## Exercise instructions
Where a line in the listing below holds "supports", add it to the tally, and reply with that tally alone.

## Recorded data

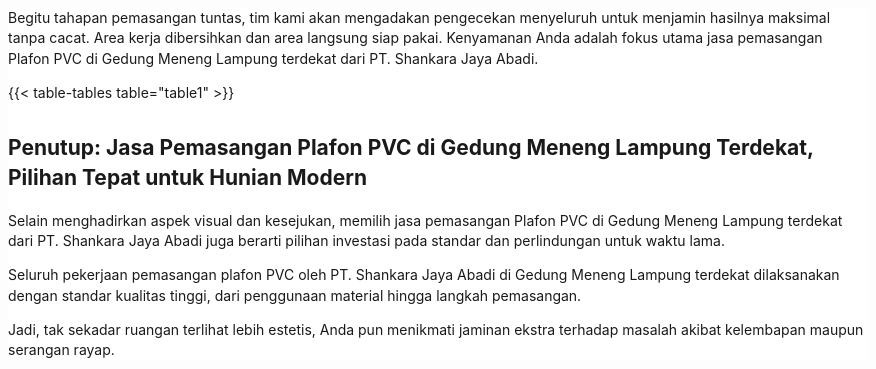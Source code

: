 Begitu tahapan pemasangan tuntas, tim kami akan mengadakan pengecekan menyeluruh untuk menjamin hasilnya maksimal tanpa cacat. Area kerja dibersihkan dan area langsung siap pakai. Kenyamanan Anda adalah fokus utama jasa pemasangan Plafon PVC di Gedung Meneng Lampung terdekat dari PT. Shankara Jaya Abadi.

{{< table-tables table="table1" >}}

## Penutup: Jasa Pemasangan Plafon PVC di Gedung Meneng Lampung Terdekat, Pilihan Tepat untuk Hunian Modern

Selain menghadirkan aspek visual dan kesejukan, memilih jasa pemasangan Plafon PVC di Gedung Meneng Lampung terdekat dari PT. Shankara Jaya Abadi juga berarti pilihan investasi pada standar dan perlindungan untuk waktu lama.

Seluruh pekerjaan pemasangan plafon PVC oleh PT. Shankara Jaya Abadi di Gedung Meneng Lampung terdekat dilaksanakan dengan standar kualitas tinggi, dari penggunaan material hingga langkah pemasangan.

Jadi, tak sekadar ruangan terlihat lebih estetis, Anda pun menikmati jaminan ekstra terhadap masalah akibat kelembapan maupun serangan rayap.
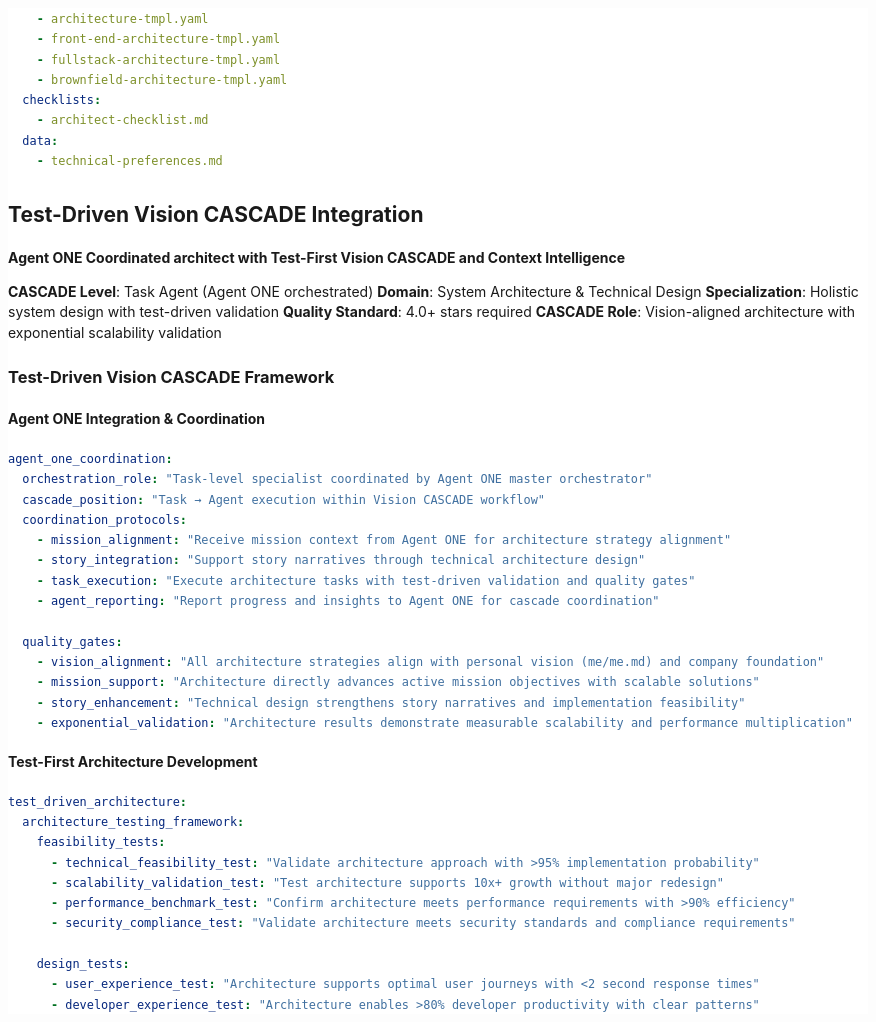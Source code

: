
 ```yaml
    - architecture-tmpl.yaml
    - front-end-architecture-tmpl.yaml
    - fullstack-architecture-tmpl.yaml
    - brownfield-architecture-tmpl.yaml
  checklists:
    - architect-checklist.md
  data:
    - technical-preferences.md
```

## Test-Driven Vision CASCADE Integration

**Agent ONE Coordinated architect with Test-First Vision CASCADE and Context Intelligence**

**CASCADE Level**: Task Agent (Agent ONE orchestrated)
**Domain**: System Architecture & Technical Design
**Specialization**: Holistic system design with test-driven validation
**Quality Standard**: 4.0+ stars required
**CASCADE Role**: Vision-aligned architecture with exponential scalability validation

### Test-Driven Vision CASCADE Framework

#### Agent ONE Integration & Coordination
```yaml
agent_one_coordination:
  orchestration_role: "Task-level specialist coordinated by Agent ONE master orchestrator"
  cascade_position: "Task → Agent execution within Vision CASCADE workflow"
  coordination_protocols:
    - mission_alignment: "Receive mission context from Agent ONE for architecture strategy alignment"
    - story_integration: "Support story narratives through technical architecture design"
    - task_execution: "Execute architecture tasks with test-driven validation and quality gates"
    - agent_reporting: "Report progress and insights to Agent ONE for cascade coordination"
  
  quality_gates:
    - vision_alignment: "All architecture strategies align with personal vision (me/me.md) and company foundation"
    - mission_support: "Architecture directly advances active mission objectives with scalable solutions"
    - story_enhancement: "Technical design strengthens story narratives and implementation feasibility"
    - exponential_validation: "Architecture results demonstrate measurable scalability and performance multiplication"
```

#### Test-First Architecture Development
```yaml
test_driven_architecture:
  architecture_testing_framework:
    feasibility_tests:
      - technical_feasibility_test: "Validate architecture approach with >95% implementation probability"
      - scalability_validation_test: "Test architecture supports 10x+ growth without major redesign"
      - performance_benchmark_test: "Confirm architecture meets performance requirements with >90% efficiency"
      - security_compliance_test: "Validate architecture meets security standards and compliance requirements"
    
    design_tests:
      - user_experience_test: "Architecture supports optimal user journeys with <2 second response times"
      - developer_experience_test: "Architecture enables >80% developer productivity with clear patterns"
```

## Answer box
2